### Your objective
For each line below that holds "사용하고", return the line as it stands.

### Document images with source code
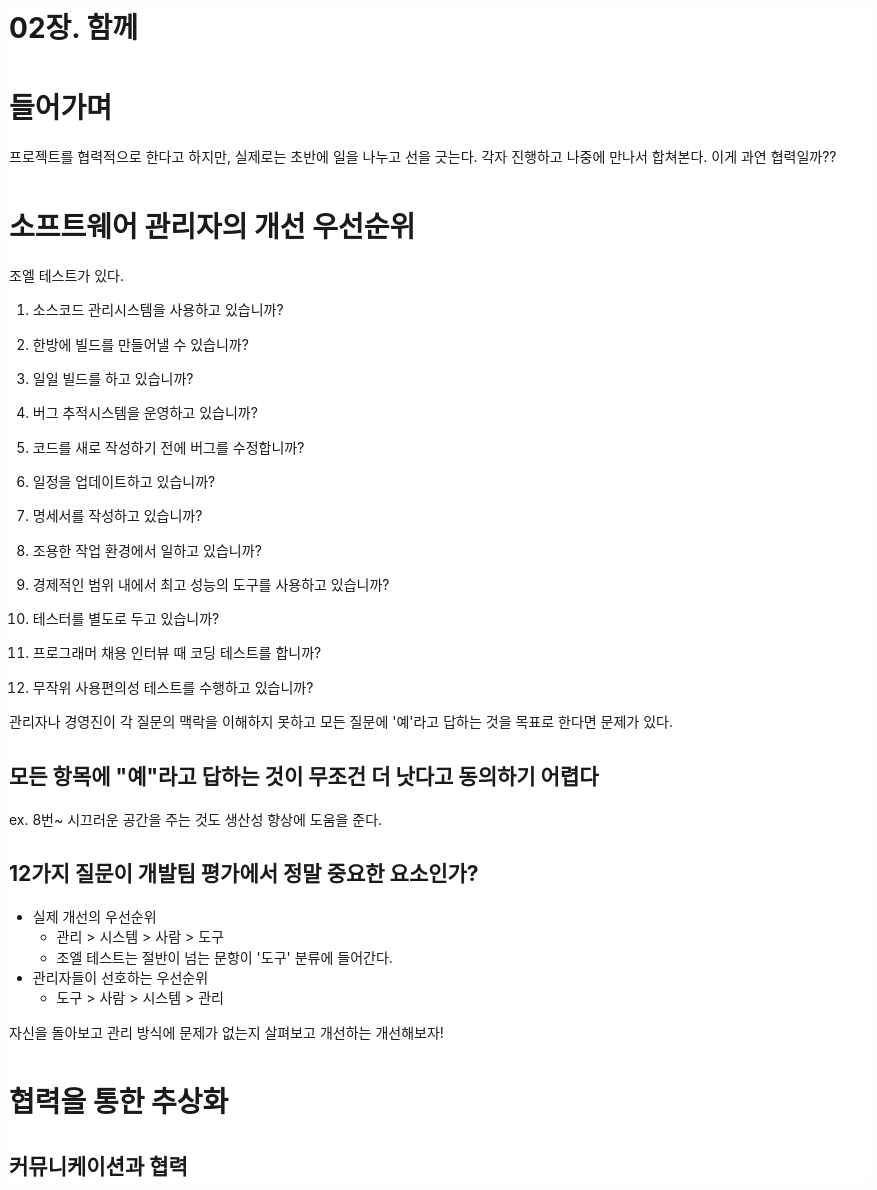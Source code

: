 # 02장. 함께

# 들어가며

프로젝트를 협력적으로 한다고 하지만, 실제로는 초반에 일을 나누고 선을 긋는다. 각자 진행하고 나중에 만나서 합쳐본다. 이게 과연 협력일까??

# 소프트웨어 관리자의 개선 우선순위

조엘 테스트가 있다.

1. 소스코드 관리시스템을 사용하고 있습니까?

2. 한방에 빌드를 만들어낼 수 있습니까?

3. 일일 빌드를 하고 있습니까?

4. 버그 추적시스템을 운영하고 있습니까?

5. 코드를 새로 작성하기 전에 버그를 수정합니까?

6. 일정을 업데이트하고 있습니까?

7. 명세서를 작성하고 있습니까?

8. 조용한 작업 환경에서 일하고 있습니까?

9. 경제적인 범위 내에서 최고 성능의 도구를 사용하고 있습니까?

10. 테스터를 별도로 두고 있습니까?

11. 프로그래머 채용 인터뷰 때 코딩 테스트를 합니까?

12. 무작위 사용편의성 테스트를 수행하고 있습니까?

관리자나 경영진이 각 질문의 맥락을 이해하지 못하고 모든 질문에 '예'라고 답하는 것을 목표로 한다면 문제가 있다.

## 모든 항목에 "예"라고 답하는 것이 무조건 더 낫다고 동의하기 어렵다

ex. 8번~ 시끄러운 공간을 주는 것도 생산성 향상에 도움을 준다.

## 12가지 질문이 개발팀 평가에서 정말 중요한 요소인가?

- 실제 개선의 우선순위
    - 관리 > 시스템 > 사람 > 도구
    - 조엘 테스트는 절반이 넘는 문항이 '도구' 분류에 들어간다.
- 관리자들이 선호하는 우선순위
    - 도구 > 사람 > 시스템 > 관리

자신을 돌아보고 관리 방식에 문제가 없는지 살펴보고 개선하는 개선해보자!

# 협력을 통한 추상화

## 커뮤니케이션과 협력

### Worked solution
1. 소스코드 관리시스템을 사용하고 있습니까?
9. 경제적인 범위 내에서 최고 성능의 도구를 사용하고 있습니까?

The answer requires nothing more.